About this task
Every word in the data below belongs in your copy, exactly as given; the pictures do not.

Input data

====

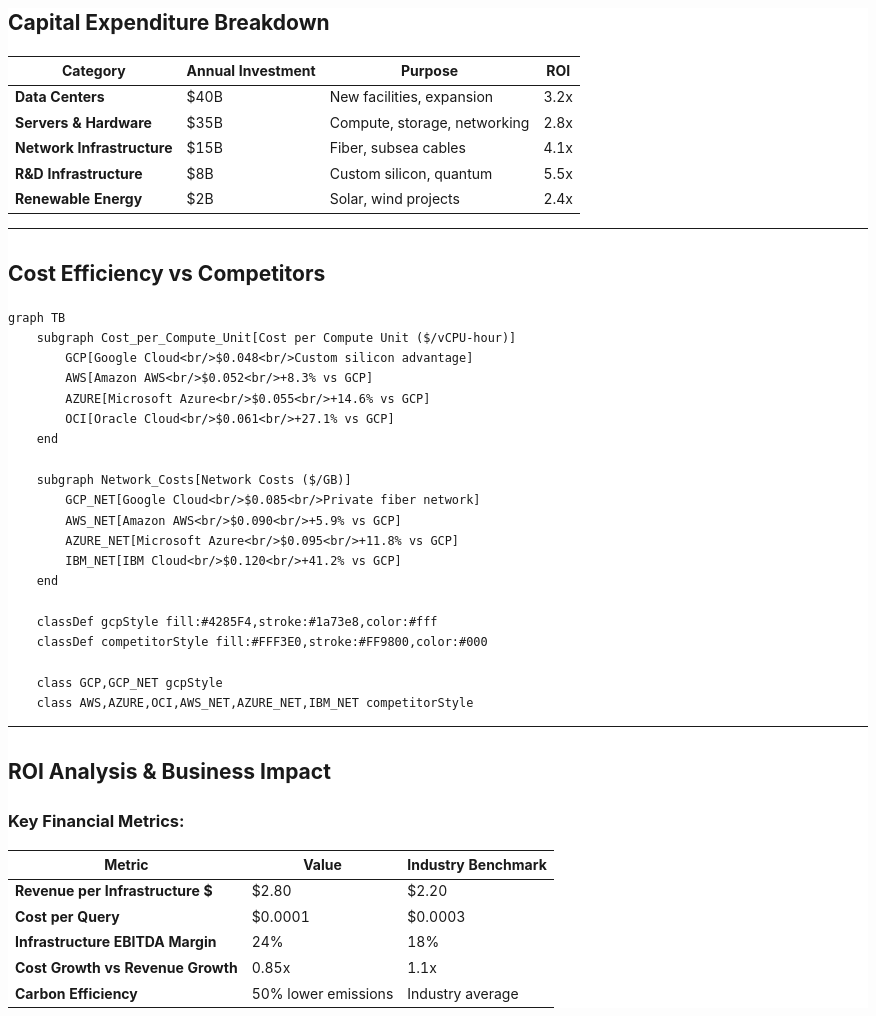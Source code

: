 
## Capital Expenditure Breakdown

| Category | Annual Investment | Purpose | ROI |
|----------|------------------|---------|-----|
| **Data Centers** | $40B | New facilities, expansion | 3.2x |
| **Servers & Hardware** | $35B | Compute, storage, networking | 2.8x |
| **Network Infrastructure** | $15B | Fiber, subsea cables | 4.1x |
| **R&D Infrastructure** | $8B | Custom silicon, quantum | 5.5x |
| **Renewable Energy** | $2B | Solar, wind projects | 2.4x |

---

## Cost Efficiency vs Competitors

```mermaid
graph TB
    subgraph Cost_per_Compute_Unit[Cost per Compute Unit ($/vCPU-hour)]
        GCP[Google Cloud<br/>$0.048<br/>Custom silicon advantage]
        AWS[Amazon AWS<br/>$0.052<br/>+8.3% vs GCP]
        AZURE[Microsoft Azure<br/>$0.055<br/>+14.6% vs GCP]
        OCI[Oracle Cloud<br/>$0.061<br/>+27.1% vs GCP]
    end

    subgraph Network_Costs[Network Costs ($/GB)]
        GCP_NET[Google Cloud<br/>$0.085<br/>Private fiber network]
        AWS_NET[Amazon AWS<br/>$0.090<br/>+5.9% vs GCP]
        AZURE_NET[Microsoft Azure<br/>$0.095<br/>+11.8% vs GCP]
        IBM_NET[IBM Cloud<br/>$0.120<br/>+41.2% vs GCP]
    end

    classDef gcpStyle fill:#4285F4,stroke:#1a73e8,color:#fff
    classDef competitorStyle fill:#FFF3E0,stroke:#FF9800,color:#000

    class GCP,GCP_NET gcpStyle
    class AWS,AZURE,OCI,AWS_NET,AZURE_NET,IBM_NET competitorStyle
```

---

## ROI Analysis & Business Impact

### Key Financial Metrics:

| Metric | Value | Industry Benchmark |
|--------|-------|-------------------|
| **Revenue per Infrastructure $** | $2.80 | $2.20 |
| **Cost per Query** | $0.0001 | $0.0003 |
| **Infrastructure EBITDA Margin** | 24% | 18% |
| **Cost Growth vs Revenue Growth** | 0.85x | 1.1x |
| **Carbon Efficiency** | 50% lower emissions | Industry average |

====

Answer to the problem
Source code

: 
## Capital Expenditure Breakdown

| Category | Annual Investment | Purpose | ROI |
|----------|------------------|---------|-----|
| **Data Centers** | $40B | New facilities, expansion | 3.2x |
| **Servers & Hardware** | $35B | Compute, storage, networking | 2.8x |
| **Network Infrastructure** | $15B | Fiber, subsea cables | 4.1x |
| **R&D Infrastructure** | $8B | Custom silicon, quantum | 5.5x |
| **Renewable Energy** | $2B | Solar, wind projects | 2.4x |

---

## Cost Efficiency vs Competitors

```mermaid
graph TB
    subgraph Cost_per_Compute_Unit[Cost per Compute Unit ($/vCPU-hour)]
        GCP[Google Cloud<br/>$0.048<br/>Custom silicon advantage]
        AWS[Amazon AWS<br/>$0.052<br/>+8.3% vs GCP]
        AZURE[Microsoft Azure<br/>$0.055<br/>+14.6% vs GCP]
        OCI[Oracle Cloud<br/>$0.061<br/>+27.1% vs GCP]
    end

    subgraph Network_Costs[Network Costs ($/GB)]
        GCP_NET[Google Cloud<br/>$0.085<br/>Private fiber network]
        AWS_NET[Amazon AWS<br/>$0.090<br/>+5.9% vs GCP]
        AZURE_NET[Microsoft Azure<br/>$0.095<br/>+11.8% vs GCP]
        IBM_NET[IBM Cloud<br/>$0.120<br/>+41.2% vs GCP]
    end

    classDef gcpStyle fill:#4285F4,stroke:#1a73e8,color:#fff
    classDef competitorStyle fill:#FFF3E0,stroke:#FF9800,color:#000

    class GCP,GCP_NET gcpStyle
    class AWS,AZURE,OCI,AWS_NET,AZURE_NET,IBM_NET competitorStyle
```

---

## ROI Analysis & Business Impact

### Key Financial Metrics:

| Metric | Value | Industry Benchmark |
|--------|-------|-------------------|
| **Revenue per Infrastructure $** | $2.80 | $2.20 |
| **Cost per Query** | $0.0001 | $0.0003 |
| **Infrastructure EBITDA Margin** | 24% | 18% |
| **Cost Growth vs Revenue Growth** | 0.85x | 1.1x |
| **Carbon Efficiency** | 50% lower emissions | Industry average |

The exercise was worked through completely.